The State of Higher Ed: CMU, Bethany, Grove City
We asked the presidents of the region’s colleges and universities to answer this question: As we move closer to the end of the pandemic, what strengths, weaknesses, opportunities and threats have become more apparent to you for your institution than they were pre-pandemic?
Farnam Jahanian, Carnegie Mellon University
The pandemic has accelerated many of the trends and challenges facing higher education. For example, concerns surrounding access and affordability have become more pronounced; without aggressive financial aid approaches, COVID-19 will only exacerbate socioeconomic barriers for students, so we are continuing to make financial aid a priority. We are also seeing the transformation of education happening at a faster pace, especially as it relates to the role of technology. While previous conventional wisdom held that technology was simply an educational tool, we see now that technology can be a key driver of pedagogy. We have an opportunity to make education much more flexible and personalized and meld virtual and in-person interactions to improve learning outcomes. And while we are all eager to return to traditional events, virtual events have been powerful tools for maintaining connections to our global community. We have also learned valuable lessons about the feasibility of remote work, and we hope to carry these lessons forward to enhance work-life balance and flexibility for staff and faculty. Finally, the pandemic has underscored the importance of research and the opportunities we have to leverage innovation in tackling society’s most significant challenges, including in public health.

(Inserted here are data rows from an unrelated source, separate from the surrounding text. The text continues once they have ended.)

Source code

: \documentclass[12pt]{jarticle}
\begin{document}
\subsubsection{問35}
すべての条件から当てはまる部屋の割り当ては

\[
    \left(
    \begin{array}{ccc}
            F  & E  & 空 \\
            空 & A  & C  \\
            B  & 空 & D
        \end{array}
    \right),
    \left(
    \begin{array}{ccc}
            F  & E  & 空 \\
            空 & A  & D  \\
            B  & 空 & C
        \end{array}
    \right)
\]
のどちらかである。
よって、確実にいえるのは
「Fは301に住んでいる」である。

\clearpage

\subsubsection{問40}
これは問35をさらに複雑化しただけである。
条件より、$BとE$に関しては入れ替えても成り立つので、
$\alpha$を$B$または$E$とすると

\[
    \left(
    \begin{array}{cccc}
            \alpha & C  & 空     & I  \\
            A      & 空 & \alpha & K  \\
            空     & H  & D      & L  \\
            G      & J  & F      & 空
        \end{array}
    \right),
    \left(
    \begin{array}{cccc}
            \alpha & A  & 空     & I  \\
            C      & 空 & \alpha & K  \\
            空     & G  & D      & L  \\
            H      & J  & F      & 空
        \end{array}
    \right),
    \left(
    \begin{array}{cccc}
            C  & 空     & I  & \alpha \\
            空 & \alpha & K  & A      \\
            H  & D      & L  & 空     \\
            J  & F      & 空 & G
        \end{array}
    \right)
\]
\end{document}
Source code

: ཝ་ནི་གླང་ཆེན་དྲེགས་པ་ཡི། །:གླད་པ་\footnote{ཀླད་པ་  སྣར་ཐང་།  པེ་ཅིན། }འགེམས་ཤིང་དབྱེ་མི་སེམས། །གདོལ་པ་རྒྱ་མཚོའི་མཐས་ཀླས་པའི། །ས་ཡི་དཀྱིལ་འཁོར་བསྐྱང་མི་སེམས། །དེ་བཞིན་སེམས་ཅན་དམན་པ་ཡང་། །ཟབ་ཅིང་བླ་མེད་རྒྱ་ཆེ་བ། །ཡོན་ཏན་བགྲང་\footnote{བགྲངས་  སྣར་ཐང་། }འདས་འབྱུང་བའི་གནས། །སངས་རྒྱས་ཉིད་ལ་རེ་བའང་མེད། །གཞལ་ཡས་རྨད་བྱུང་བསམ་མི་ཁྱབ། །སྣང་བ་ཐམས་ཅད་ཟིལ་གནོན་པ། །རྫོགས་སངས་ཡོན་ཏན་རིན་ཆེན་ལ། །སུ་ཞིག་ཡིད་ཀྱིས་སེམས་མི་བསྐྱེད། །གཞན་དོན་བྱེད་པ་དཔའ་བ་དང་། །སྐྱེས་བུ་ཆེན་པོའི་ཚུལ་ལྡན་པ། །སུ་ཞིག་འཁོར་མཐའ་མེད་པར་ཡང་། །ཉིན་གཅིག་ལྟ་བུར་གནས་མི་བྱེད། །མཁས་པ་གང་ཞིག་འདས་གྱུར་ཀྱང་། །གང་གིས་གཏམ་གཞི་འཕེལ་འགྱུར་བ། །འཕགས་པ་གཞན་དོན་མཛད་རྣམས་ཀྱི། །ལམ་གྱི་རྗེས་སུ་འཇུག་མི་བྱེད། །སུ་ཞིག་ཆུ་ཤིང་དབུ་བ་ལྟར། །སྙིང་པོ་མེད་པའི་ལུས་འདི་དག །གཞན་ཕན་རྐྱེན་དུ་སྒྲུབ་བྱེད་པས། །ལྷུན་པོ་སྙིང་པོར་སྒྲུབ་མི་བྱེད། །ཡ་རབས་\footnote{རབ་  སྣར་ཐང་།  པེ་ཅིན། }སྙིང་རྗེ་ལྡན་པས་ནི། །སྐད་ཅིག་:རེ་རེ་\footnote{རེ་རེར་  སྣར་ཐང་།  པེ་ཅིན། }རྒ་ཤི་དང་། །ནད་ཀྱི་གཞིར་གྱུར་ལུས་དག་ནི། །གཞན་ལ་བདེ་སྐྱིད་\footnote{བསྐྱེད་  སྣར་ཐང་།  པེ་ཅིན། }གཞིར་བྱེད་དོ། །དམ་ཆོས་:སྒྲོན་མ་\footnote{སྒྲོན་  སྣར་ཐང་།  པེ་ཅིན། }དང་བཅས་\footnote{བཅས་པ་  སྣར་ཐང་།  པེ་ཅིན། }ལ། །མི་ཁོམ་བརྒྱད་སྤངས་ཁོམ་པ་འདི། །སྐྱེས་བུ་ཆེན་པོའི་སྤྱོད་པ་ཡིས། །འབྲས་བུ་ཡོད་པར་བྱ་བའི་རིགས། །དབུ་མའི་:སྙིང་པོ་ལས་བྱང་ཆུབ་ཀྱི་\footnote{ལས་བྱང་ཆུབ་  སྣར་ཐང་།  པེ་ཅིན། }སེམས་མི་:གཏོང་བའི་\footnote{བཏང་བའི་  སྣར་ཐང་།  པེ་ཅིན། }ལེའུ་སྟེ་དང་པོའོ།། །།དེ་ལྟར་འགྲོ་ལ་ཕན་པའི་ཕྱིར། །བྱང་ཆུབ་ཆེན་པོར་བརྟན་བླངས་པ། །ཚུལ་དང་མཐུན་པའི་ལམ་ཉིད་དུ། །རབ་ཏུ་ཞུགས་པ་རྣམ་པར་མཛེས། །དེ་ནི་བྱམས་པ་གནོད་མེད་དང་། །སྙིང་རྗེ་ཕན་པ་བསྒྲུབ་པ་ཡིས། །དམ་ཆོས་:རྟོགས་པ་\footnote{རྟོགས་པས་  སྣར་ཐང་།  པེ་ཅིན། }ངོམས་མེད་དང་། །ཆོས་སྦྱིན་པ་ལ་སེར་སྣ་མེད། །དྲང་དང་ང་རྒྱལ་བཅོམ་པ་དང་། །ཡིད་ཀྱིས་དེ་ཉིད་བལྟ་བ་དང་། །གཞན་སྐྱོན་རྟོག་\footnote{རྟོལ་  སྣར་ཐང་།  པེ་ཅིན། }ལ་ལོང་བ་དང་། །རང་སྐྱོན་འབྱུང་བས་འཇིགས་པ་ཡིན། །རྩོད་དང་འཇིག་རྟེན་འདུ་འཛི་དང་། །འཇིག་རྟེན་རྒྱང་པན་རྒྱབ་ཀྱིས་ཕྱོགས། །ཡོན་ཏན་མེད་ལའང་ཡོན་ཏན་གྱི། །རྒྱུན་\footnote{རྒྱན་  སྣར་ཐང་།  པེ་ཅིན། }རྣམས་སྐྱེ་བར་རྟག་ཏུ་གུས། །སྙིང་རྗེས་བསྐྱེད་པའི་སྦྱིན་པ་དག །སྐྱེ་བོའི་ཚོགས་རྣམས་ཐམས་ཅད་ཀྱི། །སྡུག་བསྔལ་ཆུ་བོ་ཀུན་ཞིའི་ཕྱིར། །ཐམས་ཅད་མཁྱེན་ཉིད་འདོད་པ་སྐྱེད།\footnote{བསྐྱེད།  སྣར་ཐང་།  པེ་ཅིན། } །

Tamara Nichols Rodenberg, Bethany College
For more than 180 years, Bethany College has prepared students to create a world of worth and value, which the global pandemic could not deter thanks to the institution’s creative thinking, commitment to student success, and focus on its strategic strengths. Leveraging its idyllic, semi-rural location, the college easily continues to provide a safe, socially distanced, in-person learning experience. Known for its commitment to environmental and public health, Bethany also found itself perfectly positioned this last year to engage its students in analyzing and assessing multiple perspectives on the COVID-19 health crisis. Personalized learning paths for each student further allowed Bethany students to thrive and persist despite the college shifting to online educational delivery during the early part of the pandemic. The crisis also reaffirmed the need for more investments in the college’s Student Health Center staffing and mental health care, which Bethany is already pursuing through a competitive grant process. Moreover, the college is working to strengthen its information technology capabilities even more following extensive success in bringing Bethany’s community together across generations through a newfound virtual capacity. In addition to re-engaging alumni, the college also developed an online platform to connect students with alumni for internship and future career opportunities.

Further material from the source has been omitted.